Esta burbuja forma parte de una importante red de vigilancia cuya actividad es decisiva: las zoonosis, enfermedades que pueden contagiarnos los animales, son las infecciones que más preocupan. Y suman dos tercios de las nuevas amenazas. “Normalmente, su agente infeccioso o parasitario sufre una transformación o una amplificación dentro del vector que las transmite”, explica Domínguez. De ahí el esfuerzo por ver dónde están esos agentes y evaluar los riesgos “potencialmente infinitos” que conllevan.

En busca y captura
La web de vigilancia sanitaria ProMED-mail, de la Sociedad Internacional de Enfermedades Infecciosas, anuncia cada día hasta una decena de alertas. Unas por enfermedades conocidas y otras por patógenos inesperados, ya que nunca hemos entrado en contacto con ellos, como el de Yosemite. O porque se topan con muy pocos desafortunados. El retrato genético del virus Bas-Congo, por ejemplo, no se publicó hasta este verano, tres años después de que un par de niños congoleños murieran a los dos días de ingresar en el hospital.
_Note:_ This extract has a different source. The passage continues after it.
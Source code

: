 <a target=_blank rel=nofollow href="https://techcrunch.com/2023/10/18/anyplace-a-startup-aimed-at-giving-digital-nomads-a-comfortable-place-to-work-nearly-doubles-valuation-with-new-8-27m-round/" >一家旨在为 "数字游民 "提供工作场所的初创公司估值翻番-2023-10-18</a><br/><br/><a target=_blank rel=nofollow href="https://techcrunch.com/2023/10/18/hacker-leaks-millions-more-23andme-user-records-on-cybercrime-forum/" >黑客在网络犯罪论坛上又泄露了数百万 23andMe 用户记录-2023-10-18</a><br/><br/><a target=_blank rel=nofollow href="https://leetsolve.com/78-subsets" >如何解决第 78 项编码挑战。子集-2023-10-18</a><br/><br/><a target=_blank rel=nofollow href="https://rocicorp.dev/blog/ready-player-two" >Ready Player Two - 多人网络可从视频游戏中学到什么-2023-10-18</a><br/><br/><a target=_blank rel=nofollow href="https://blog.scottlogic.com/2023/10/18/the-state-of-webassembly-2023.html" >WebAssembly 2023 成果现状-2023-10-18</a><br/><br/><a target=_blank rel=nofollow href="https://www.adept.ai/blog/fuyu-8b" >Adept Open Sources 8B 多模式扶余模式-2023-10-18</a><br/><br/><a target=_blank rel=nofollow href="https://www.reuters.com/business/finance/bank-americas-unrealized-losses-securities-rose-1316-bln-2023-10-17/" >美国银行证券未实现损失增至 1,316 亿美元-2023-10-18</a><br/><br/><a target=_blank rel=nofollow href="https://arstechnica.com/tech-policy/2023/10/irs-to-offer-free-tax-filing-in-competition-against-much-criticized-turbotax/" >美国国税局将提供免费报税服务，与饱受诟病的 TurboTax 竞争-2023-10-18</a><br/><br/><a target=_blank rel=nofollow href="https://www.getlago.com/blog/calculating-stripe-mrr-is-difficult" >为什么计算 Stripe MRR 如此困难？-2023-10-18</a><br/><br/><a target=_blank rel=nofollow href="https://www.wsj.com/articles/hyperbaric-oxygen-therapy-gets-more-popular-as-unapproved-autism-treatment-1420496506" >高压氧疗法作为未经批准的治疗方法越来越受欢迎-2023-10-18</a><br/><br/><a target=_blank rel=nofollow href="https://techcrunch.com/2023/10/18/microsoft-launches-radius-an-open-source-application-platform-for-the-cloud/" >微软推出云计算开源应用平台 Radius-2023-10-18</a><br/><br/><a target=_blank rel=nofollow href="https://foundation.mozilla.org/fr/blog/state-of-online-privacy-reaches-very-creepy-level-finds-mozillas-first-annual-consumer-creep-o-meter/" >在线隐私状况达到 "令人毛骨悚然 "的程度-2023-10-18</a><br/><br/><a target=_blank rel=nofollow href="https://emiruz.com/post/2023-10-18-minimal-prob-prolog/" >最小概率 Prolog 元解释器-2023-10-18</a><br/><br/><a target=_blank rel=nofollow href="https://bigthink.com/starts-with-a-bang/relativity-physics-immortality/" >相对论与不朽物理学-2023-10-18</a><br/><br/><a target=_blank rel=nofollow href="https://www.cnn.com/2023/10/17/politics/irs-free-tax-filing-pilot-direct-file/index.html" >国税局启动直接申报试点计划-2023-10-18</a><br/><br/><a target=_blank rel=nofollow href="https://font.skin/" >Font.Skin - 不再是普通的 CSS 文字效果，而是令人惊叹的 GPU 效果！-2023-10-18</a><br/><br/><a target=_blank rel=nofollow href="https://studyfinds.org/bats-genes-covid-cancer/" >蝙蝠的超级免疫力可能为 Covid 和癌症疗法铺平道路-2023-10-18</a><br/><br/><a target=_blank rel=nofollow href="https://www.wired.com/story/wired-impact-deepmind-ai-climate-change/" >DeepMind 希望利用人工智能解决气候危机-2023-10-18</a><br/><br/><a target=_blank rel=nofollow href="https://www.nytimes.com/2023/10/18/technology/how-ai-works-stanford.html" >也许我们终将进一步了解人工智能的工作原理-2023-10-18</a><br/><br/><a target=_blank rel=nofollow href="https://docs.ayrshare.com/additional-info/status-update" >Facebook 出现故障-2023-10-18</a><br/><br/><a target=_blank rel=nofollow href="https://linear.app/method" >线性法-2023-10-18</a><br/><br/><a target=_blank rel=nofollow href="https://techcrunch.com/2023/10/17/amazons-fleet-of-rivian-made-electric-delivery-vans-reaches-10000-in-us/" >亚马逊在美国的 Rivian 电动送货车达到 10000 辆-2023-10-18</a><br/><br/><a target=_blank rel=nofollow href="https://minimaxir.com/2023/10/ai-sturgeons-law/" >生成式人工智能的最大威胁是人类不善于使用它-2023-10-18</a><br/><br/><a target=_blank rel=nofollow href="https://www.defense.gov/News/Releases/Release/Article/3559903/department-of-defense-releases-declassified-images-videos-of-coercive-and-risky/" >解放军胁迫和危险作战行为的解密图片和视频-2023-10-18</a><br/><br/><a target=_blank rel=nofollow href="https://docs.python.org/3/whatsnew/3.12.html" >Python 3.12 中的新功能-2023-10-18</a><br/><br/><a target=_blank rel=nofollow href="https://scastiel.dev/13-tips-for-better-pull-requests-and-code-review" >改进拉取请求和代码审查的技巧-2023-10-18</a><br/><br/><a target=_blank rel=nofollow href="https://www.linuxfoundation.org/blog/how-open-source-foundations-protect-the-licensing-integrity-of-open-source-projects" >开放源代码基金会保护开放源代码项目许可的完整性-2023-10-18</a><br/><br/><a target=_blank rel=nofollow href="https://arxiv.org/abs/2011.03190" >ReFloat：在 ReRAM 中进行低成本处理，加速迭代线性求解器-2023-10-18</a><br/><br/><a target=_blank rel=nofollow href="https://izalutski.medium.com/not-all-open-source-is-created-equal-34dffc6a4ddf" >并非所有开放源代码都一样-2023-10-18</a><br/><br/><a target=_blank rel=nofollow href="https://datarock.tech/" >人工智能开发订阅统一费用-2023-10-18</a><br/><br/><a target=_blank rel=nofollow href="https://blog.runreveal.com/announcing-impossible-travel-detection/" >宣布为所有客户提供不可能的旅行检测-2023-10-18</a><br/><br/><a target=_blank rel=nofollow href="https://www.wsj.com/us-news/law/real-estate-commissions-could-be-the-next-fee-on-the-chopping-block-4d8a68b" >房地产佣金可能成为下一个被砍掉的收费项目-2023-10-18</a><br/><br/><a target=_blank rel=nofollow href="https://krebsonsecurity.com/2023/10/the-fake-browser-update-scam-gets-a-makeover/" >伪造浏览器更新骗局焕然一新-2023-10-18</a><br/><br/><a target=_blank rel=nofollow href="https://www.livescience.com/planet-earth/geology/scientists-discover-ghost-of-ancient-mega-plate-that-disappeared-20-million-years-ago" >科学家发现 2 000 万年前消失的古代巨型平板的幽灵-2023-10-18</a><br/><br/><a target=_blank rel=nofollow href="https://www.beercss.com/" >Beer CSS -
Una ameba que entró en el cuerpo de una joven por una herida le ha costado parte de una pierna y del abdomen

La muestra para identificarlo se obtuvo de un trabajador del hospital, el único superviviente. Los “cazadores de virus” no han vuelto a toparse con esta presa. Igualmente raro es que la bacteria Aeromonas hydrophila cause una fascitis necrosante como la que ha costado parte de una pierna y del abdomen a una joven estadounidense. Entró en su cuerpo por una herida y generó toxinas que le destrozaron los tejidos. A. hydrophila no suele causar la enfermedad, pero su prevalencia ha aumentado gracias a otras bacterias, y algunas de ellas se están haciendo fuertes en los hospitales. La fascitis necrosante ya afecta a uno de cada 100.000 habitantes.

Esperar lo inesperado
Una joven francesa (y ahorradora) usó durante tres años unas lentillas de un mes, conservadas en una solución diluida con agua del grifo. En tal ecosistema creció la ameba Acanthamoeba polyphaga, que le causó una queratitis. En su interior crecía un virus gigante desconocido, infectado por un virófago con fragmentos de ADN que se reproducían en el virus. Todo un puzle que tardaron en descifrar en la Universidad Aix-Marsella. Y es que apenas conocemos los microorganismos que nos rodean; por eso, la única opción es esperar lo inesperado.